While James has charged that my rebuttal to his second to last post in this exchange consisted “largely of hand-waving non-answers”, it seems that it is rather his argumentation that has involved a sort of hand-waving which conveniently allows him to avoid addressing a number of my arguments and unsuccessfully attempts to make prayer in Calvinist theology a real cause of God doing anything. He admits that God is outside of time and that God affects time-bound human beings. But if God can interact with human beings, then surely he can allow them to affect him. Part of what James considsers hand-waving to explain away impossibilities are appeals to divine transcendence, eternity, and omnipotence. Surely these cannot make the logically impossible possible, but I believe I have shown that the Arminian view does not violate logic. At the same time it is these very things that do make it possible for God to do many things that we would normally consider impossible such as speak the world into existence. Can James tell us how God can do that and why it is not impossible for him? Interestingly, current scientific understanding even explains how a being like God could know the future without causing it and act on that knowledge, which is much more explanation than we can have for something like ex nihilo creation.
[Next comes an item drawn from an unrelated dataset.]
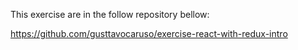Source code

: This exercise are in the follow repository bellow:

https://github.com/gusttavocaruso/exercise-react-with-redux-intro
But I stress that I am not saying that such scientific theories are how God knows the future free acts of human beings. It simply builds our confidence that God can do this. Indeed, God is not limited by the physical laws of the universe. He created them, is not bound by them, and transcends them. It does not matter a whole lot for our purposes how God does know the future without irresistibly causing it, just that he can.
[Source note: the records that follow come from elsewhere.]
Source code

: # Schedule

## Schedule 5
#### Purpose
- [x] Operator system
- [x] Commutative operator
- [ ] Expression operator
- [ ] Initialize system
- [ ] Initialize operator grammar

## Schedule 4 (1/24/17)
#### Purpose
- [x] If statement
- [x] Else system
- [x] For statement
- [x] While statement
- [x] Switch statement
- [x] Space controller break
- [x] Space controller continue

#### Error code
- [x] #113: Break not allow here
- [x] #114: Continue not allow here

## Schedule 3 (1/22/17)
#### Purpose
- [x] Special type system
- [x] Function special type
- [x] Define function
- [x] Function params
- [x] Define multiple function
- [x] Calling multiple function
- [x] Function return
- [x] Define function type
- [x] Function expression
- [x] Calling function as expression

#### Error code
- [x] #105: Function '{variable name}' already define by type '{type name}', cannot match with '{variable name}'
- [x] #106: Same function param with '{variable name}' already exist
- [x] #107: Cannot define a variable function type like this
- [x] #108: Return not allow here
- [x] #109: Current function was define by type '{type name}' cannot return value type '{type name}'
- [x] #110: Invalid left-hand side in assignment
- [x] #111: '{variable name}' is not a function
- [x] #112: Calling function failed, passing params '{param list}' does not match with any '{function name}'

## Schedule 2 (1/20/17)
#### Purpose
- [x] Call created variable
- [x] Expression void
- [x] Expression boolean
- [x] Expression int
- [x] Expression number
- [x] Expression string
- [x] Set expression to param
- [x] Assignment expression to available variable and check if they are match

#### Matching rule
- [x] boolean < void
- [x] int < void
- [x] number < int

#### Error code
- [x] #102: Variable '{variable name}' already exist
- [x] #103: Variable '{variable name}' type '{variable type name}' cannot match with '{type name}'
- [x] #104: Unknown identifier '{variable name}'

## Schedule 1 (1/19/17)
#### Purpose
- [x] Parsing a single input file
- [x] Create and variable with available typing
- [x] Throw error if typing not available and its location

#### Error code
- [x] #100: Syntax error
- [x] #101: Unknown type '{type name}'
It is actually the Bible that drives us to the conclusion that God can do this because of Scripture’s incompatibility with determinism and its attestation of free will among other things. In the specific context of this exchange, the Arminian view is based on the fact that Scripture presents prayer as a cause of God’s answers to prayer, a fact Piper and James both agree with. But this is the point that James has really left largely unaddressed. The Arminian view agrees with the Bible on this point. But Calvinist doctrine makes it hard to see how petitionary prayer (i.e., asking God to do something) can be a cause of anything when God unconditionally thinks up something to do and unconditionally decides to bring it to pass, and then irresistibly causes someone to ask him to do it (i.e., to pray for it), and then God does it. The prayer of the person does not exercise any genuine influence on God to do what was requested. The suggestion that a predestined prayer is the cause of a predestined “answer” to prayer has more to do more with magic hand-waving and illusion than it does reality.